Like other districts, Chicago has boosted the dollars and energy it pours into summer programs, seen as a key strategy to recover from the pandemic’s academic and social-emotional damage. In 2022, the district spent an unprecedented $40 million on summer programming, 50% more than the previous summer. 

District data showed about 73,000 students, or a fifth of the district’s overall enrollment, signed up, many for multiple programs. That included a record 42,500 students enrolled in enrichment, or Out of School Time, programs designed at the school level, sometimes in partnership with local nonprofits. 

But Chalkbeat’s reporting has also found that the district has struggled to track enrollment and attendance in summer programs. It relies on three separate systems for reporting enrollment numbers with sometimes overlapping data, and doesn’t have a good way of capturing actual attendance — making it harder to gauge if these investments have paid off. 

District officials told Chalkbeat earlier this year they are stepping up efforts to track summer participation.

Meanwhile, some summer programs — such as ones that help students catch up academically or make the transition to kindergarten and high school — have been plagued by low enrollment. District officials said Wednesday that the district will offer such transition programs — Preview to Pre-K, Kickoff to Kindergarten, and Freshman Connection — at more schools this summer.

Referring to under-enrollment in some programs last summer, Todd-Breland asked officials how they are ensuring schools are filling those summer seats. Ali Muhammad, deputy chief of the office of college and career success, said campuses are largely handling outreach to families, with his office playing backup. 

“We are really relying on the schools to make sure students know about these programs,” he said. The district will have a central hotline for summer school inquiries during the weeks after school ends but before summer school begins.

In previous years, the district faced some criticism from families who say they get information on summer programs too late in the spring, with some half-day options that can be a tough fit for working parents.

Jackson Potter, vice president of the Chicago Teachers Union, voiced concern at the board meeting about the weeks-long gap between the end of the school year and the start of summer programming.

With money raised through philanthropy, he said the district and union are working on offering some programs during that stretch. 

He noted that such opportunities might be especially important as the district continues to welcome dozens of newly arrived migrant students.
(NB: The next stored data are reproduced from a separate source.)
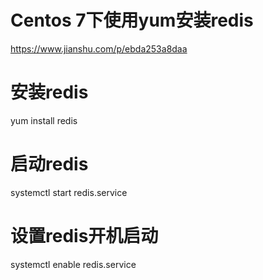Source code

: # Centos 7下使用yum安装redis
https://www.jianshu.com/p/ebda253a8daa

# 安装redis
yum install redis
# 启动redis
systemctl start redis.service
# 设置redis开机启动
systemctl enable redis.service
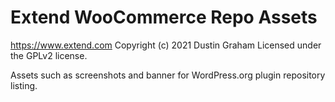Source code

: # Extend WooCommerce Repo Assets #
https://www.extend.com
Copyright (c) 2021 Dustin Graham
Licensed under the GPLv2 license.

Assets such as screenshots and banner for WordPress.org plugin repository listing.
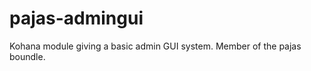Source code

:pajas-admingui
==============

Kohana module giving a basic admin GUI system. Member of the pajas boundle.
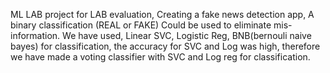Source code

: ML LAB project for LAB evaluation,
Creating a fake news detection app, A binary classification (REAL or FAKE) Could be used to eliminate mis-information.
We have used, Linear SVC, Logistic Reg, BNB(bernouli naive bayes) for classification, 
the accuracy for SVC and Log was high, therefore we have made a voting classifier with SVC and Log reg for classification.
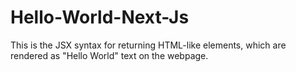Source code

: # Hello-World-Next-Js
This is the JSX syntax for returning HTML-like elements, which are rendered as "Hello World" text on the webpage.
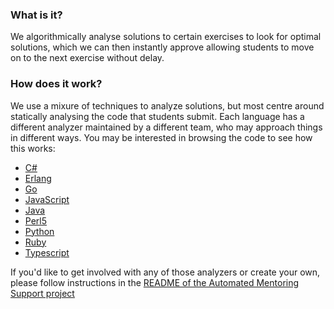 ### What is it?

We algorithmically analyse solutions to certain exercises to look for optimal solutions, which we can then instantly approve allowing students to move on to the next exercise without delay.

### How does it work?

We use a mixure of techniques to analyze solutions, but most centre around statically analysing the code that students submit. Each language has a different analyzer maintained by a different team, who may approach things in different ways. You may be interested in browsing the code to see how this works:
- [C#](https://github.com/exercism/csharp-analyzer)
- [Erlang](https://github.com/exercism/erlang-analyzer)
- [Go](https://github.com/exercism/go-analyzer)
- [JavaScript](https://github.com/exercism/javascript-analyzer)
- [Java](https://github.com/exercism/java-analyzer)
- [Perl5](https://github.com/exercism/perl5-analyzer)
- [Python](https://github.com/exercism/phyton-analyzer)
- [Ruby](https://github.com/exercism/ruby-analyzer)
- [Typescript](https://github.com/exercism/typescript-analyzer)

If you'd like to get involved with any of those analyzers or create your own, please follow instructions in the [README of the Automated Mentoring Support project](https://github.com/exercism/automated-mentoring-support#analyzers)
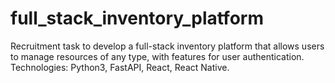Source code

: # full_stack_inventory_platform
Recruitment task to develop a full-stack inventory platform that allows users to manage resources of any type, with features for user authentication. Technologies: Python3, FastAPI, React, React Native.
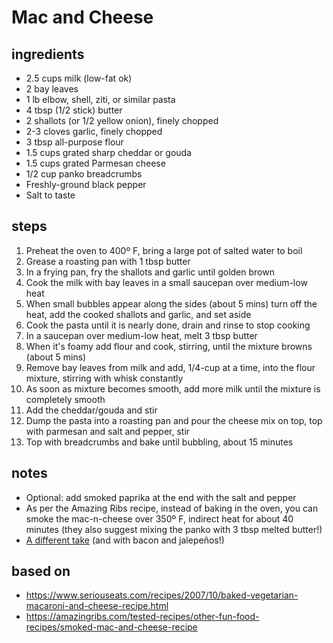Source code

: # Mac and Cheese

## ingredients
* 2.5 cups milk (low-fat ok)  
* 2 bay leaves  
* 1 lb elbow, shell, ziti, or similar pasta  
* 4 tbsp (1/2 stick) butter  
* 2 shallots (or 1/2 yellow onion), finely chopped  
* 2-3 cloves garlic, finely chopped  
* 3 tbsp all-purpose flour  
* 1.5 cups grated sharp cheddar or gouda  
* 1.5 cups grated Parmesan cheese  
* 1/2 cup panko breadcrumbs  
* Freshly-ground black pepper  
* Salt to taste

## steps
1. Preheat the oven to 400º F, bring a large pot of salted water to boil  
2. Grease a roasting pan with 1 tbsp butter  
3. In a frying pan, fry the shallots and garlic until golden brown  
3. Cook the milk with bay leaves in a small saucepan over medium-low heat  
4. When small bubbles appear along the sides (about 5 mins) turn off the heat, add the cooked shallots and garlic, and set aside  
5. Cook the pasta until it is nearly done, drain and rinse to stop cooking  
6. In a saucepan over medium-low heat, melt 3 tbsp butter  
7. When it's foamy add flour and cook, stirring, until the mixture browns (about 5 mins)  
8. Remove bay leaves from milk and add, 1/4-cup at a time, into the flour mixture, stirring with  whisk constantly  
9. As soon as mixture becomes smooth, add more milk until the mixture is completely smooth  
10. Add the cheddar/gouda and stir  
11. Dump the pasta into a roasting pan and pour the cheese mix on top, top with parmesan and salt and pepper, stir  
12. Top with breadcrumbs and bake until bubbling, about 15 minutes  

## notes
* Optional: add smoked paprika at the end with the salt and pepper  
* As per the Amazing Ribs recipe, instead of baking in the oven, you can smoke the mac-n-cheese over 350º F, indirect heat for about 40 minutes (they also suggest mixing the panko with 3 tbsp melted butter!)  
* [A different take](https://www.seriouseats.com/recipes/2015/10/bacon-jalapeno-stovetop-macaroni-and-cheese-recipe.html) (and with bacon and jalepeños!)  

## based on
* https://www.seriouseats.com/recipes/2007/10/baked-vegetarian-macaroni-and-cheese-recipe.html
* https://amazingribs.com/tested-recipes/other-fun-food-recipes/smoked-mac-and-cheese-recipe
Potter suggested that schools such as Zapata Academy, an elementary on the Southwest Side, that have seen new arrivals in recent days could remain open during those two weeks to offer enrichment and other activities as students adjust to their new district. 

Del Valle, the board president, also encouraged the district to ensure there are more summer job options for students, about 20,000 of whom landed positions through a city program called One Summer Chicago in 2022. 

“There are ‘Help Wanted’ signs everywhere,” he said. “I just want to make sure we are stepping up our efforts to identify those job opportunities.”

Programs run from June 26 through Aug. 4. Families can review all summer opportunities at www.cps.edu/summerprograms.